Впервые прочесть роман Булгакова по-настоящему удалось, когда мне было почти тридцать. Прежде перепадали какие-то самодельно отпечатанные куски "на ночь", "на день"... Тогда мы читали Фолкнера, Курта Воннегута - всё, что печаталось в журнале "Иностранная литература", который переплетали, превращая в домашнюю библиотеку. Из "иностранки" узнавали фамилии, как-то пытались искать литературу, плохо понимая, что руководит нами - просто потому, что иначе "не может быть никогда".

Книжные страсти в начале восьмидесятых дос-тигли своей кульминации. Художественная литера-тура резко подорожала и исчезла с прилавков. Единственным источником стали спекулянты и "макулатура", то есть ненужная бумага (20 кг) менялась на талон в специальных пунктах и по этому талону можно было купить определённую книгу. Страну охватила макулатурная лихорадка. Всё ка-тилось к чёрту, а народ азартно охотился за талонами, пересчитывался в очередях, перетаскивал на себе тьмы бумаги, безропотно принимая всё более изощрённый информационный беспредел.

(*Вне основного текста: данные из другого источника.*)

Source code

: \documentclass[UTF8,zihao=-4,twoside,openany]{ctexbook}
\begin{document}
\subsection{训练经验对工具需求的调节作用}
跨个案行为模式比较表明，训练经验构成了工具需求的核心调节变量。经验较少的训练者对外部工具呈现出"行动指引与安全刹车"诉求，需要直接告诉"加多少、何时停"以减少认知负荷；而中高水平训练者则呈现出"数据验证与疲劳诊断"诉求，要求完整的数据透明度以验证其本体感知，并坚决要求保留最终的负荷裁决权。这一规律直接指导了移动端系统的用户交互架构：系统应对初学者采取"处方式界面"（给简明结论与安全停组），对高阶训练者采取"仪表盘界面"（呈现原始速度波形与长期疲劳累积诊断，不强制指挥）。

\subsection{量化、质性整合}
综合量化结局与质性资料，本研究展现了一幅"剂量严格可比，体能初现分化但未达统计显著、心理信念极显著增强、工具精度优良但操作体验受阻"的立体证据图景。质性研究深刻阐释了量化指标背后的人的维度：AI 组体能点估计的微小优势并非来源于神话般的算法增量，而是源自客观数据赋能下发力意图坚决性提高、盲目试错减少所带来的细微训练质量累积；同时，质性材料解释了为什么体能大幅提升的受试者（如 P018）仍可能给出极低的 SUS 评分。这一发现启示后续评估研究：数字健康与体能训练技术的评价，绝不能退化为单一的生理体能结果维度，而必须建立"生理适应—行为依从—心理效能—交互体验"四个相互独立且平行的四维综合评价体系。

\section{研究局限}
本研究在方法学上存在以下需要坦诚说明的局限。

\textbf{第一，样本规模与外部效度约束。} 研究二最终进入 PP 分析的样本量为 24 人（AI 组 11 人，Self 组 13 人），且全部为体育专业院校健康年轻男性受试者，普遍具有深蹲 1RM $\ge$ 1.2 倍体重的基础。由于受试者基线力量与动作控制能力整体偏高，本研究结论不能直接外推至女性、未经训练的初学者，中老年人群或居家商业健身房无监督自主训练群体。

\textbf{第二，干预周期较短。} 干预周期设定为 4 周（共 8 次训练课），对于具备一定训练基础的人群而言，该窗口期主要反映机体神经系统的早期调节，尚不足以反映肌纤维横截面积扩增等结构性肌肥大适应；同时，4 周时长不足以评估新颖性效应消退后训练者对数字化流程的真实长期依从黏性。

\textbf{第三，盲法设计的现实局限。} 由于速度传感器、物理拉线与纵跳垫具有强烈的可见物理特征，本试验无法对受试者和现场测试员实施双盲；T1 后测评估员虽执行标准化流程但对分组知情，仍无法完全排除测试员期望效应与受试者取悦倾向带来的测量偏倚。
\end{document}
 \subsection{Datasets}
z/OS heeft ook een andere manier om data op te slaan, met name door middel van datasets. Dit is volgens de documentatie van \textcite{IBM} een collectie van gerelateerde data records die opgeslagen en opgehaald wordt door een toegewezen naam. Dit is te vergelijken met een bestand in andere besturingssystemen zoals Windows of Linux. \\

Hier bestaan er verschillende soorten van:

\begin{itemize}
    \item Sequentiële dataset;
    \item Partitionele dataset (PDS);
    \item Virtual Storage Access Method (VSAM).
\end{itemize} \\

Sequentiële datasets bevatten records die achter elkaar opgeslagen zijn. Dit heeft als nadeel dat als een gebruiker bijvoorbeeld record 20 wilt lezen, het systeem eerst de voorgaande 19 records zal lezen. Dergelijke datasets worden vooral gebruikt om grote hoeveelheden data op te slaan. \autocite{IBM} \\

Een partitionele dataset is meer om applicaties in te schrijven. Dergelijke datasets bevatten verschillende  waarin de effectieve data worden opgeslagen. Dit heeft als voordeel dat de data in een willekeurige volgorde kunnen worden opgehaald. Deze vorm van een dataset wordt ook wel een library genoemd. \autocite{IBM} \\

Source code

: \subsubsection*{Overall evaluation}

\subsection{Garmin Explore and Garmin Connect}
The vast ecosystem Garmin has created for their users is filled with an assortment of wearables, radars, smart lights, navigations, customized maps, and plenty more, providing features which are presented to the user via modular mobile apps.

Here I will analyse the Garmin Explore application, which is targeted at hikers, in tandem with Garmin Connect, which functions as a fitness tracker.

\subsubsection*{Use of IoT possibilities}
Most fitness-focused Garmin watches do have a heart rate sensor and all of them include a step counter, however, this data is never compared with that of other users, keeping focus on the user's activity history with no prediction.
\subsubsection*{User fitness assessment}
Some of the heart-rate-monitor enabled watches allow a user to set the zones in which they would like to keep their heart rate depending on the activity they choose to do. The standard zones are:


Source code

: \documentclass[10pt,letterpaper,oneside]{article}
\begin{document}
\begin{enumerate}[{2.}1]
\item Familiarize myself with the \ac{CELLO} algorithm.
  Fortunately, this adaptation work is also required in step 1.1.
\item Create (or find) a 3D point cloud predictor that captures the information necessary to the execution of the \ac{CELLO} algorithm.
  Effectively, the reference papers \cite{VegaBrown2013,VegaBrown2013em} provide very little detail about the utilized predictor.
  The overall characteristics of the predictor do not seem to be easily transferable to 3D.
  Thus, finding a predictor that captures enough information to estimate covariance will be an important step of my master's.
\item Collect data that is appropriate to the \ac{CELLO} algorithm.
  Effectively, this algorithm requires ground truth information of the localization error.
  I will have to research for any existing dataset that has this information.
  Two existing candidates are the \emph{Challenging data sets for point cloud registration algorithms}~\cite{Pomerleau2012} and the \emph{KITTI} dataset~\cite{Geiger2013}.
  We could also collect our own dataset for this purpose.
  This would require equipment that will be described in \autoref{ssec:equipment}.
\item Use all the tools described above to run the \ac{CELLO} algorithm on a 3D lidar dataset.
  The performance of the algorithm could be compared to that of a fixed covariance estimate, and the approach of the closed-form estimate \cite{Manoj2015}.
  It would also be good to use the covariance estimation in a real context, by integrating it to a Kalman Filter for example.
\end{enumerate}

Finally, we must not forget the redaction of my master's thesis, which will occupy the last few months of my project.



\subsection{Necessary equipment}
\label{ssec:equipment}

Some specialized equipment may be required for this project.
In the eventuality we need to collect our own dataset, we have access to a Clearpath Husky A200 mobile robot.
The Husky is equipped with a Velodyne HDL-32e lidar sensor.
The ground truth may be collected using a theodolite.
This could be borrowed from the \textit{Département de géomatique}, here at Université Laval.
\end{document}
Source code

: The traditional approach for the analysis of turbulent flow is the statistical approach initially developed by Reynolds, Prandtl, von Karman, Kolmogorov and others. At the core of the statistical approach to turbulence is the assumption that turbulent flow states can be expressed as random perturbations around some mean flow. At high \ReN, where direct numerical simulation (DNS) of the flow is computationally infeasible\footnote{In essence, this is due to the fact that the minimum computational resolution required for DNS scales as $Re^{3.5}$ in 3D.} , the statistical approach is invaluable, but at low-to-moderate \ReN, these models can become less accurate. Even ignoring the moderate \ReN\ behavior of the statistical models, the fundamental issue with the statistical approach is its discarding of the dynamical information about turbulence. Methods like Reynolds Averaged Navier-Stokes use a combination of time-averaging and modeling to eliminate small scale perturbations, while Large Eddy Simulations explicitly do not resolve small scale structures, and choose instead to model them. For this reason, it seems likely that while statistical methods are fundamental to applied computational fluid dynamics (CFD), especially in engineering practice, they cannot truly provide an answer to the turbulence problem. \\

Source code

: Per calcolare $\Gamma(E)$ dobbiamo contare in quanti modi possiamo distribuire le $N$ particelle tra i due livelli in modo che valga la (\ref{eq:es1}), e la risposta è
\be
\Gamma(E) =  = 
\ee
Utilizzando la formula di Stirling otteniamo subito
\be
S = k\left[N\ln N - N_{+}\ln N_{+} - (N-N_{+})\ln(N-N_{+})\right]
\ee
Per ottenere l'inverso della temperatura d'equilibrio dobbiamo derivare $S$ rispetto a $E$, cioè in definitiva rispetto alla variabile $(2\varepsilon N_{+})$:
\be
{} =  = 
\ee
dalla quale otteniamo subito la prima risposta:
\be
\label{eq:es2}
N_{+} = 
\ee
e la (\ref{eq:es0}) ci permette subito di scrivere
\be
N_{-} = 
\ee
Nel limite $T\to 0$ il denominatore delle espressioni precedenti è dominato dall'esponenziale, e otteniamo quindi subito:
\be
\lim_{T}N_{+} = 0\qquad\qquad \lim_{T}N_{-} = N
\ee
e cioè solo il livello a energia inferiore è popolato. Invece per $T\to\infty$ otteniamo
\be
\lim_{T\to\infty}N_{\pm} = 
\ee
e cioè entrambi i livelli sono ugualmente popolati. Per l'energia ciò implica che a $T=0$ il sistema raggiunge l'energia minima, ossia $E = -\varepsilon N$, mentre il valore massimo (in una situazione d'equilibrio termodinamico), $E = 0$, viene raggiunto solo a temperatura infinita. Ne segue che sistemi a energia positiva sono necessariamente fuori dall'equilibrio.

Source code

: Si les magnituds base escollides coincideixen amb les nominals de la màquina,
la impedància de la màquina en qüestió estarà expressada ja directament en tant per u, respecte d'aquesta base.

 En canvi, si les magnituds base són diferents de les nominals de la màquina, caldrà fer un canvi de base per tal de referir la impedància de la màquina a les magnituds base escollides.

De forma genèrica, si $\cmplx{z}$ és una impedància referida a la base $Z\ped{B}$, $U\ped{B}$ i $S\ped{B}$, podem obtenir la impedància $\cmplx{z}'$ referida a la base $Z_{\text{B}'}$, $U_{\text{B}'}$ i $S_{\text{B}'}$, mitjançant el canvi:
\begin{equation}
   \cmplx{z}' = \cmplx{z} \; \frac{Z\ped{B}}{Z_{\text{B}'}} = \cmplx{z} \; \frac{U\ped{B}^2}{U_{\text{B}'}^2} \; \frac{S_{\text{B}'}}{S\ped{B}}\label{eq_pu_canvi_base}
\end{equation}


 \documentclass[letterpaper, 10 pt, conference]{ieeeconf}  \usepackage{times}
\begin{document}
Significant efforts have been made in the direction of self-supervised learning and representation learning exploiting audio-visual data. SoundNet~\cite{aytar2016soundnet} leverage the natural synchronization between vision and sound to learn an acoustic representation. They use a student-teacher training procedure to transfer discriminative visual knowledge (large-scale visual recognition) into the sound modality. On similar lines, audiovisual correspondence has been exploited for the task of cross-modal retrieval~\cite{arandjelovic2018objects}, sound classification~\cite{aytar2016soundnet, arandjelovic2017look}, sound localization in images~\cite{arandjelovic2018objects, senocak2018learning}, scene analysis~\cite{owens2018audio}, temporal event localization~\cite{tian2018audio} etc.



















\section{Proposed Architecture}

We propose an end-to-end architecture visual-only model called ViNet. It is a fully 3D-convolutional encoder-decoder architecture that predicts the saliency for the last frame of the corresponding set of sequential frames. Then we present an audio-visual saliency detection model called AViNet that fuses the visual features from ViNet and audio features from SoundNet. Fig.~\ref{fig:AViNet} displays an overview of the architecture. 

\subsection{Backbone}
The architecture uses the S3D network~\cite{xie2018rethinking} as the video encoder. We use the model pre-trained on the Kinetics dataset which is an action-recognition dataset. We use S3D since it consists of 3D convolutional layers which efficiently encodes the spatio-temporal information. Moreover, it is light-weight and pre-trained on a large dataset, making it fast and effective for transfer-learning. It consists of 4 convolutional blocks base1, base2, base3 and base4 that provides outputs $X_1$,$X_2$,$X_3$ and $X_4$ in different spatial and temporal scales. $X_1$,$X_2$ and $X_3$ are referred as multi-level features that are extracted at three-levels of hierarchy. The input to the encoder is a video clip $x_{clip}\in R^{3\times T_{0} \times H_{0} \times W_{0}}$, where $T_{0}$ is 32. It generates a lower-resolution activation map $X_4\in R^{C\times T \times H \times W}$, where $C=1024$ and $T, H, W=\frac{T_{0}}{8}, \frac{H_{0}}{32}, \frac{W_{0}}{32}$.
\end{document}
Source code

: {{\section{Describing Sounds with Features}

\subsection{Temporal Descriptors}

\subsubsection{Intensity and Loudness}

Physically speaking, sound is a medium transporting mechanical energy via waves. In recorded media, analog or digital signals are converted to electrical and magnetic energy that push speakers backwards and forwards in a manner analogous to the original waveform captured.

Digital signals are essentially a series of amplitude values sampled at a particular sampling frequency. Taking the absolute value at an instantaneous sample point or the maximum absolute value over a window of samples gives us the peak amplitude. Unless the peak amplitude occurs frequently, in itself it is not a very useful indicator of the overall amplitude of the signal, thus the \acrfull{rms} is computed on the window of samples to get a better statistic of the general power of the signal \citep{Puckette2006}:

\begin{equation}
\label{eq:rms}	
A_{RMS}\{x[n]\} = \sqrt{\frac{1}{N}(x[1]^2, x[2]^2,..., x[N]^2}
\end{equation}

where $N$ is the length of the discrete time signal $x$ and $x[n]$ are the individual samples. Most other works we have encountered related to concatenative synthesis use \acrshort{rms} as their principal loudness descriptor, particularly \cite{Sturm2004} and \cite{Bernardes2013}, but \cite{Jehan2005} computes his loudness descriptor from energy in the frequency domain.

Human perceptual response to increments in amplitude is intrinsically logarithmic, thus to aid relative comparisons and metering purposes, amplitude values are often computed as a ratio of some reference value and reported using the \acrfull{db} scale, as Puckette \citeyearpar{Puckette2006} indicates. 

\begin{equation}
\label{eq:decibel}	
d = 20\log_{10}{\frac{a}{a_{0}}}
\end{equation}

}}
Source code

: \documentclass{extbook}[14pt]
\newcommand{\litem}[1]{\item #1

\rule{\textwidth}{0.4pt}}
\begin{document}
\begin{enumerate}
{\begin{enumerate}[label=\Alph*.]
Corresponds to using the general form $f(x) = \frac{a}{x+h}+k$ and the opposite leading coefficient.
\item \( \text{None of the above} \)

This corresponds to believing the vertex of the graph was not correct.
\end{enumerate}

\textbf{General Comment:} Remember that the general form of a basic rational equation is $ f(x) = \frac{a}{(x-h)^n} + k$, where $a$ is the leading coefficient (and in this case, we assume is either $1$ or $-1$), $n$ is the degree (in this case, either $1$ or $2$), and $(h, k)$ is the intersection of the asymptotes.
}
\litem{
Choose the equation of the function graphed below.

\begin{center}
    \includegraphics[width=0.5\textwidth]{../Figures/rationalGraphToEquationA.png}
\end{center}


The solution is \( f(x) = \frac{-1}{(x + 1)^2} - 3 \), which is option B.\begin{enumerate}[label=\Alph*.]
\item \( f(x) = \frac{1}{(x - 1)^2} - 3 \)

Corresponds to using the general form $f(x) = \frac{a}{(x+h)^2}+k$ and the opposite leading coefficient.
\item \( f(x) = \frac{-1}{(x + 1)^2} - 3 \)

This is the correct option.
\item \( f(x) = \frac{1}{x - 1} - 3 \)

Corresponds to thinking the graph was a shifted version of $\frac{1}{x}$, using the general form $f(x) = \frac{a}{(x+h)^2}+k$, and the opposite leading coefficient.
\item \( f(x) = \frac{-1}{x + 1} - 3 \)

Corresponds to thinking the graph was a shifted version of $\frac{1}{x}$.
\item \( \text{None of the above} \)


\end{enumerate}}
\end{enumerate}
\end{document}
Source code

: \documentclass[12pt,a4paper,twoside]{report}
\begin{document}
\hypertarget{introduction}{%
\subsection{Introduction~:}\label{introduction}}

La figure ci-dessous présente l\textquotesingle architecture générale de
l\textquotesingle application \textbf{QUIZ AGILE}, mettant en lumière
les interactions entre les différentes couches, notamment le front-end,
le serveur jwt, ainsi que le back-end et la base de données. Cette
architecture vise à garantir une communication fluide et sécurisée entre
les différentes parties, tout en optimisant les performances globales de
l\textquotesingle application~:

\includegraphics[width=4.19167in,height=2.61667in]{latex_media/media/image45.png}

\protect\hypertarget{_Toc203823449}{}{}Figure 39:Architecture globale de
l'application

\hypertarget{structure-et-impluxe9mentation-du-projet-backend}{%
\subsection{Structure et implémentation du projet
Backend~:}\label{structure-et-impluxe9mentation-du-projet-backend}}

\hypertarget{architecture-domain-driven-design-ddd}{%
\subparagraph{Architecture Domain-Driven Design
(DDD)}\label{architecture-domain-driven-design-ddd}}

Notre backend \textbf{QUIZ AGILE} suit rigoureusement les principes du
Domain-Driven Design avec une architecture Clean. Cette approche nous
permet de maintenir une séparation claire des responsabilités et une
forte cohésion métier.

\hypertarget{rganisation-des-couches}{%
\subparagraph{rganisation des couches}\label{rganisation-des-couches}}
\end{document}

Помню, у четырёхтомника Джека Лондона было два вида обложки: серая и голубая. Возможность выбора привносила дополнительные страсти, которым взрослые и очень занятые люди, обременённые множеством проблем, отдавались куда полнее, чем их дети, собирающие плиточки - тогдашние заменители фантиков (керамические квадратики, которыми облицовывали дома). В особой цене были книги Дюма и плиточки глубокого фиолетового тона.
В то время я работала в электроотделе "Гипрометаллург". Нас было около двадцати женщин и начальник -- подлец Серёня - врождённый предатель, трус и профессиональная шестёрка. В молодости он на чем-то играл, но не удержался в музыкантах и какой-то дядя пристроил его сутенёром к инженершам. В электричестве он ничего не понимал и просто валялся на столе, подрёмывая и покрикивая что-то вроде "пошевеливайся".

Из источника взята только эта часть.